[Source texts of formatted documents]
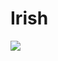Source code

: # Irish
[![](https://d34ymitoc1pg7m.cloudfront.net/bf4/soldier/large/sp-irish-ff5ad7c5.png)](https://d34ymitoc1pg7m.cloudfront.net/bf4/soldier/large/sp-irish-ff5ad7c5.png)
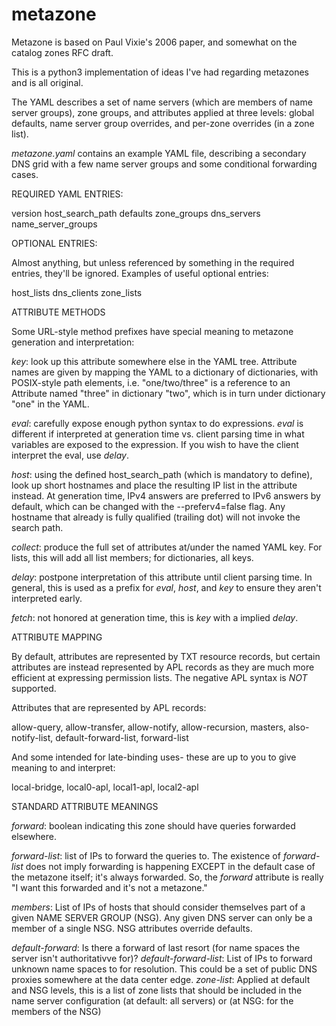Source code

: # metazone

Metazone is based on Paul Vixie's 2006 paper, and somewhat on the catalog
zones RFC draft.

This is a python3 implementation of ideas I've had regarding metazones
and is all original.

The YAML describes a set of name servers (which are members of name
server groups), zone groups, and attributes applied at three levels:
global defaults, name server group overrides, and per-zone overrides
(in a zone list).

*metazone.yaml* contains an example YAML file, describing a secondary
DNS grid with a few name server groups and some conditional
forwarding cases.


REQUIRED YAML ENTRIES:


version
host_search_path
defaults
zone_groups
dns_servers
name_server_groups


OPTIONAL ENTRIES:


Almost anything, but unless referenced by something in the required
entries, they'll be ignored.  Examples of useful optional entries:

host_lists
dns_clients
zone_lists



ATTRIBUTE METHODS


Some URL-style method prefixes have special meaning to metazone generation
and interpretation:

*key*: look up this attribute somewhere else in the YAML tree.  Attribute
names are given by mapping the YAML to a dictionary of dictionaries,
with POSIX-style path elements, i.e. "one/two/three" is a reference to
an Attribute named "three" in dictionary "two", which is in turn under
dictionary "one" in the YAML.

*eval*: carefully expose enough python syntax to do expressions.  *eval* is
different if interpreted at generation time vs. client parsing time in what
variables are exposed to the expression.  If you wish to have the client
interpret the eval, use *delay*.

*host*: using the defined host_search_path (which is mandatory to define),
look up short hostnames and place the resulting IP list in the attribute
instead.  At generation time, IPv4 answers are preferred to IPv6 answers
by default, which can be changed with the --preferv4=false flag.
Any hostname that already is fully qualified (trailing dot) will not
invoke the search path.

*collect*: produce the full set of attributes at/under the named YAML key.
For lists, this will add all list members; for dictionaries, all keys.

*delay*: postpone interpretation of this attribute until client parsing
time.  In general, this is used as a prefix for *eval*, *host*, and *key*
to ensure they aren't interpreted early.

*fetch*: not honored at generation time, this is *key* with a implied *delay*.


ATTRIBUTE MAPPING


By default, attributes are represented by TXT resource records, but
certain attributes are instead represented by APL records as they are
much more efficient at expressing permission lists.  The negative APL
syntax is *NOT* supported.

Attributes that are represented by APL records:

allow-query, allow-transfer, allow-notify, allow-recursion, masters,
 also-notify-list, default-forward-list, forward-list

And some intended for late-binding uses- these are up to you to give
meaning to and interpret:

 local-bridge, local0-apl, local1-apl, local2-apl


STANDARD ATTRIBUTE MEANINGS


*forward*: boolean indicating this zone should have queries forwarded
elsewhere.

*forward-list*: list of IPs to forward the queries to.  The existence of
*forward-list* does not imply forwarding is happening EXCEPT in the
default case of the metazone itself; it's always forwarded.  So, 
the *forward* attribute is really "I want this forwarded and it's not a
metazone."

*members*: List of IPs of hosts that should consider themselves part of
a given NAME SERVER GROUP (NSG).  Any given DNS server can only be a member
of a single NSG.  NSG attributes override defaults.

*default-forward*: Is there a forward of last resort (for name spaces the
server isn't authoritativve for)?
*default-forward-list*: List of IPs to forward unknown name spaces to for
resolution.  This could be a set of public DNS proxies somewhere at the data
center edge.
*zone-list*: Applied at default and NSG levels, this is a list of zone lists
that should be included in the name server configuration (at default: all
servers) or (at NSG: for the members of the NSG)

* Work instruction: Copy out all of the entries exactly as they stand, with no pictures in your copy.

* Solution to the exercise:
Source code

: # Irish
[![](https://d34ymitoc1pg7m.cloudfront.net/bf4/soldier/large/sp-irish-ff5ad7c5.png)](https://d34ymitoc1pg7m.cloudfront.net/bf4/soldier/large/sp-irish-ff5ad7c5.png)
Source code

: # metazone

Metazone is based on Paul Vixie's 2006 paper, and somewhat on the catalog
zones RFC draft.

This is a python3 implementation of ideas I've had regarding metazones
and is all original.

The YAML describes a set of name servers (which are members of name
server groups), zone groups, and attributes applied at three levels:
global defaults, name server group overrides, and per-zone overrides
(in a zone list).

*metazone.yaml* contains an example YAML file, describing a secondary
DNS grid with a few name server groups and some conditional
forwarding cases.


REQUIRED YAML ENTRIES:


version
host_search_path
defaults
zone_groups
dns_servers
name_server_groups


OPTIONAL ENTRIES:


Almost anything, but unless referenced by something in the required
entries, they'll be ignored.  Examples of useful optional entries:

host_lists
dns_clients
zone_lists



ATTRIBUTE METHODS


Some URL-style method prefixes have special meaning to metazone generation
and interpretation:

*key*: look up this attribute somewhere else in the YAML tree.  Attribute
names are given by mapping the YAML to a dictionary of dictionaries,
with POSIX-style path elements, i.e. "one/two/three" is a reference to
an Attribute named "three" in dictionary "two", which is in turn under
dictionary "one" in the YAML.

*eval*: carefully expose enough python syntax to do expressions.  *eval* is
different if interpreted at generation time vs. client parsing time in what
variables are exposed to the expression.  If you wish to have the client
interpret the eval, use *delay*.

*host*: using the defined host_search_path (which is mandatory to define),
look up short hostnames and place the resulting IP list in the attribute
instead.  At generation time, IPv4 answers are preferred to IPv6 answers
by default, which can be changed with the --preferv4=false flag.
Any hostname that already is fully qualified (trailing dot) will not
invoke the search path.

*collect*: produce the full set of attributes at/under the named YAML key.
For lists, this will add all list members; for dictionaries, all keys.

*delay*: postpone interpretation of this attribute until client parsing
time.  In general, this is used as a prefix for *eval*, *host*, and *key*
to ensure they aren't interpreted early.

*fetch*: not honored at generation time, this is *key* with a implied *delay*.


ATTRIBUTE MAPPING


By default, attributes are represented by TXT resource records, but
certain attributes are instead represented by APL records as they are
much more efficient at expressing permission lists.  The negative APL
syntax is *NOT* supported.

Attributes that are represented by APL records:

allow-query, allow-transfer, allow-notify, allow-recursion, masters,
 also-notify-list, default-forward-list, forward-list

And some intended for late-binding uses- these are up to you to give
meaning to and interpret:

 local-bridge, local0-apl, local1-apl, local2-apl


STANDARD ATTRIBUTE MEANINGS


*forward*: boolean indicating this zone should have queries forwarded
elsewhere.

*forward-list*: list of IPs to forward the queries to.  The existence of
*forward-list* does not imply forwarding is happening EXCEPT in the
default case of the metazone itself; it's always forwarded.  So, 
the *forward* attribute is really "I want this forwarded and it's not a
metazone."

*members*: List of IPs of hosts that should consider themselves part of
a given NAME SERVER GROUP (NSG).  Any given DNS server can only be a member
of a single NSG.  NSG attributes override defaults.

*default-forward*: Is there a forward of last resort (for name spaces the
server isn't authoritativve for)?
*default-forward-list*: List of IPs to forward unknown name spaces to for
resolution.  This could be a set of public DNS proxies somewhere at the data
center edge.
*zone-list*: Applied at default and NSG levels, this is a list of zone lists
that should be included in the name server configuration (at default: all
servers) or (at NSG: for the members of the NSG)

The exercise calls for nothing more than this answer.